Czy inne jedynki też pociąga coś co można określić zmienianiem brył, nadawanie rzeczom nie znanych dotąd form, min. właśnie w architekturze?

Re: twórcze pasje jedynki..!? to jakiś żart?

: poniedziałek, 24 grudnia 2012, 12:26
autor: jouziou
kangur pisze:zauważyłam, że dużo jedynek interesuję się tańcem i pisarstwem, ale przeważa zawód designera i architekta. Chyba jest to coś najbardziej trafionego-istnieje możliwość twórczego wyżycia się, jednak na 'podstawach' perfekcjonizmu, dokładności. Wydaje się, że nie chodzi o same emocje, ale to co za nimi stoi-idea wynikająca z mrówczej pracy.
Czy inne jedynki też pociąga coś co można określić zmienianiem brył, nadawanie rzeczom nie znanych dotąd form, min. właśnie w architekturze?
ja znam sporo Jedynek które idą w zawód projektantów, czy tam designerów i architektów (albo po prostu przeważająca część tego typu jaką znam poszła w tym kierunku) i myśle że wynika to dokładnie z tych potrzeb/preferencji pracy które wymieniłaś
Spoiler:

Re: twórcze pasje jedynki..!? to jakiś żart?

: wtorek, 6 sierpnia 2013, 14:52
autor: Cappuchino0
Znanych artystów jedynek nie kojarzę, ale chyba najlepszym przykładem na to, że nie tylko czwórki mogą być artystami jest Pablo Picasso.

Re: twórcze pasje jedynki..!? to jakiś żart?

: czwartek, 8 sierpnia 2013, 03:48
autor: Venus w Raku
Brawo! Też myślę, że nie każdy artysta jest 4 i nie każda 4 jest artystą. Według Enneagramu, Czwórki uważają się za specjalne, pogrążone w sentymentaliźmie i bólu wewnętrznym, a nawet opanowane ciągłym myśleniem o śmierci i wydaje się, że niektórzy ludzie świadomie się z tym identyfikują. Czy to sprawia, że 4 są bardziej kreatywne i artystyczne niż inni to nie wiem, ale prawdopodobnie nie. Może uważają się za kreatywne.

Osoby, które utożsamiają się z typami 3, 4, 5, 7 i 8 mają znacznie większe szanse na bycie artystami niż 1.

Re: twórcze pasje jedynki..!? to jakiś żart?

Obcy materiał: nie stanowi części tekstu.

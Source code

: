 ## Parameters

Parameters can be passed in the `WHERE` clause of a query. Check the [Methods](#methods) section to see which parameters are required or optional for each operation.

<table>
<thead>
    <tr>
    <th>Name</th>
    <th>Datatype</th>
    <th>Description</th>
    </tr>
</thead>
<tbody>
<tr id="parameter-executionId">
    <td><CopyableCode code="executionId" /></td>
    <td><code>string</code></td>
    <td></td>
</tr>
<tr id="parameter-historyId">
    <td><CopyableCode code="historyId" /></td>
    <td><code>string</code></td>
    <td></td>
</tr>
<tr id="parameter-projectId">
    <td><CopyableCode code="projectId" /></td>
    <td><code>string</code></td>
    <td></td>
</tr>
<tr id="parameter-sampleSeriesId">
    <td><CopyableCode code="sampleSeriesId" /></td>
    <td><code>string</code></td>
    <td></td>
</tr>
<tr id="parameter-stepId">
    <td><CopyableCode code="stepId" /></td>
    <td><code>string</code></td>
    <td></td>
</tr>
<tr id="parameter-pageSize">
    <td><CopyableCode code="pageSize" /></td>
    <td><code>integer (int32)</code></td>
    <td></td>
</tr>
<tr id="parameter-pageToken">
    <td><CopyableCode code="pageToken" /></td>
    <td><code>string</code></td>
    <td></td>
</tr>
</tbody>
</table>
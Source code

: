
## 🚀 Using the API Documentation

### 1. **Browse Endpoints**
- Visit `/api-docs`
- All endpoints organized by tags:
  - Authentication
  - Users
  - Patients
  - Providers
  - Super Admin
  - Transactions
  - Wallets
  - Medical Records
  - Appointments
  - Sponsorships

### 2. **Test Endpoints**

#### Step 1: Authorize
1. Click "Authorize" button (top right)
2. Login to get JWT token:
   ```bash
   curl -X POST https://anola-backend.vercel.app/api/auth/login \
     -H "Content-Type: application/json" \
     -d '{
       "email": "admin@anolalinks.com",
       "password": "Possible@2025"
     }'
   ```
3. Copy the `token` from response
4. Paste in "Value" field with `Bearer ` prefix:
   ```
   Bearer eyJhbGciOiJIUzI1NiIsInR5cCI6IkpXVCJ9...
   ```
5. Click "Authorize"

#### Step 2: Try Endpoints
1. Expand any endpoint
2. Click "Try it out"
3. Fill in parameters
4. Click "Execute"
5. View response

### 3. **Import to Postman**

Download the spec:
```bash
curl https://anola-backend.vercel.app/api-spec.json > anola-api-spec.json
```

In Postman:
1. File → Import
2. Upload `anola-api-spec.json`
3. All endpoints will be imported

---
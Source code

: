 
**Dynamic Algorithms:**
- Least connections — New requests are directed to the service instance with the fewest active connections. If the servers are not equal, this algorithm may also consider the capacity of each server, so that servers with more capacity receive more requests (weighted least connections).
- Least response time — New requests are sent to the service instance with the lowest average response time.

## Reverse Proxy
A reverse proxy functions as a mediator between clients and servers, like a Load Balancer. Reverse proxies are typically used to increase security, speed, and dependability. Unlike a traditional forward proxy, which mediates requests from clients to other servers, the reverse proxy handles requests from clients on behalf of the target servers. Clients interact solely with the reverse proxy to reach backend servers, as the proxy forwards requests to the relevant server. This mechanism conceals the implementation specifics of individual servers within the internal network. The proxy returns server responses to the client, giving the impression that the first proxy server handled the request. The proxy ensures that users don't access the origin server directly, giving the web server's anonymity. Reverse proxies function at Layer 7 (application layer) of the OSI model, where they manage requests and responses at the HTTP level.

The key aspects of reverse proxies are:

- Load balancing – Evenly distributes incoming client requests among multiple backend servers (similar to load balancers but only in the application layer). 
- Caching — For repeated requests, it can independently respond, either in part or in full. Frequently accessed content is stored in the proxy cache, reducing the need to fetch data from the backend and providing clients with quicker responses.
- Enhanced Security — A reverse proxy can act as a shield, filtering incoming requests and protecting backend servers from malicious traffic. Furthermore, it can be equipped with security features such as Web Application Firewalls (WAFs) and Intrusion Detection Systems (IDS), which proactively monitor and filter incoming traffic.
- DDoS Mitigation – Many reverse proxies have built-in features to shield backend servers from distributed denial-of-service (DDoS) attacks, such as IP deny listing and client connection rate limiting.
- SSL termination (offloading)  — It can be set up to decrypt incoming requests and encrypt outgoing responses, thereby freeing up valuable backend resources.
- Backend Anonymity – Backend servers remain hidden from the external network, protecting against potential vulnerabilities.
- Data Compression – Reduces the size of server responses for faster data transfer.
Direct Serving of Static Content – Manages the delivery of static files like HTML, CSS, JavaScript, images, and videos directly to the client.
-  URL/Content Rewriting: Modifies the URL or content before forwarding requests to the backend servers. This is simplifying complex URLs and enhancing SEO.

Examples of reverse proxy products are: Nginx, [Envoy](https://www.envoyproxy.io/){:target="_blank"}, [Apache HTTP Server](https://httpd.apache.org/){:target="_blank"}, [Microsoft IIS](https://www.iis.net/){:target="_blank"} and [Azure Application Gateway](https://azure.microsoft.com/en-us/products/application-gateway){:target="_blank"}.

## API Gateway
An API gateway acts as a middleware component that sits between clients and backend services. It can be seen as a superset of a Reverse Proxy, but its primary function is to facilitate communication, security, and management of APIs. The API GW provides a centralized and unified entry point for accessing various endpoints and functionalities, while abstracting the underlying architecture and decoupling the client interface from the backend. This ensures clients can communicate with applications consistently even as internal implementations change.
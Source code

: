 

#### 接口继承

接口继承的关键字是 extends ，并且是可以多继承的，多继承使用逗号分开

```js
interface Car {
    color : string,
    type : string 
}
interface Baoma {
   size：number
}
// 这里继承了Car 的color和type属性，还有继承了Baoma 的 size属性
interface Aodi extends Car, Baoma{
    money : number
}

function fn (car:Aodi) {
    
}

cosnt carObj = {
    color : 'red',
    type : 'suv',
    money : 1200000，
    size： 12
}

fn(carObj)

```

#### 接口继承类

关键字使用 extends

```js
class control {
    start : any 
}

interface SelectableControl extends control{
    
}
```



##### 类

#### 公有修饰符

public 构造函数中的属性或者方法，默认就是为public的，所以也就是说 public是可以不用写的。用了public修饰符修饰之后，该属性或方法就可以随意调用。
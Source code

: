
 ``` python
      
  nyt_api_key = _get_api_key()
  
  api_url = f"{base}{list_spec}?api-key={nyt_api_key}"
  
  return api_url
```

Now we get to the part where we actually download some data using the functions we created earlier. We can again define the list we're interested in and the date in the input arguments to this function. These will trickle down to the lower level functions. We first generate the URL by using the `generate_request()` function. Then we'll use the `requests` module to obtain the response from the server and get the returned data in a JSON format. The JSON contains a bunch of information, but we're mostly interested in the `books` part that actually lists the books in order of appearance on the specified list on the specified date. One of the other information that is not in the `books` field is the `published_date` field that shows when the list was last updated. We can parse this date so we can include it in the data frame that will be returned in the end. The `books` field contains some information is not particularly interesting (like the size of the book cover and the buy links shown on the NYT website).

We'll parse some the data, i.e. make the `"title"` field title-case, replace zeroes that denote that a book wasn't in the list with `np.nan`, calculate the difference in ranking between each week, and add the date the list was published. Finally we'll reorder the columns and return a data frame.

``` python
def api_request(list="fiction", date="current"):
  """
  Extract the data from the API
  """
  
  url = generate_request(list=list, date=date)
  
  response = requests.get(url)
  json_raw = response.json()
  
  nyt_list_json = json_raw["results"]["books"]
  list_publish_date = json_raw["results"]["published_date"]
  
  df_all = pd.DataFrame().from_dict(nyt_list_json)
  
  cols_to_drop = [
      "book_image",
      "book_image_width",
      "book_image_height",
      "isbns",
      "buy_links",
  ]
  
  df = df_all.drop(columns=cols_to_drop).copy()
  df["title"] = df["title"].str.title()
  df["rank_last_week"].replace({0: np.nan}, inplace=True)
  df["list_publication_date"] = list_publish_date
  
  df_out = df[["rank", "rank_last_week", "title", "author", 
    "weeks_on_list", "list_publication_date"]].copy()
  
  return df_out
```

: czwartek, 8 sierpnia 2013, 04:05
autor: boogi
Venus w Raku pisze:Czy to sprawia, że 4 są bardziej kreatywne i artystyczne niż inni to nie wiem
To zależy jak zdefiniujemy kreatywność :)
Czwórki będą postrzegane (przez siebie i otoczenie) jako bardziej artystyczne, ponieważ ze swoją sztuką będą się mocno, emocjonalnie identyfikować. Innych typów dotyczy taka identyfikacja znacznie mniej, więc sądzę że z tego powodu są ze sztuką mniej kojarzone, mimo iż sam enneatyp nie określa wprost predyspozycji do mistrzostwa w tym kierunku.
Venus w Raku pisze:Osoby, które utożsamiają się z typami 3, 4, 5, 7 i 8 mają znacznie większe szanse na bycie artystami niż 1.
Bo jesteśmy praktyczni.
Jedynki - sól tej ziemi 8-) :lol:

Re: twórcze pasje jedynki..!? to jakiś żart?

: czwartek, 8 sierpnia 2013, 12:59
autor: wodzu88
Jestem dwa i piszę wiersze. Mój ojciec jest 1 i też pisze... Więc sztuka i 1 to nie przekreśla. Do tego ojciec wspaniale rysuje.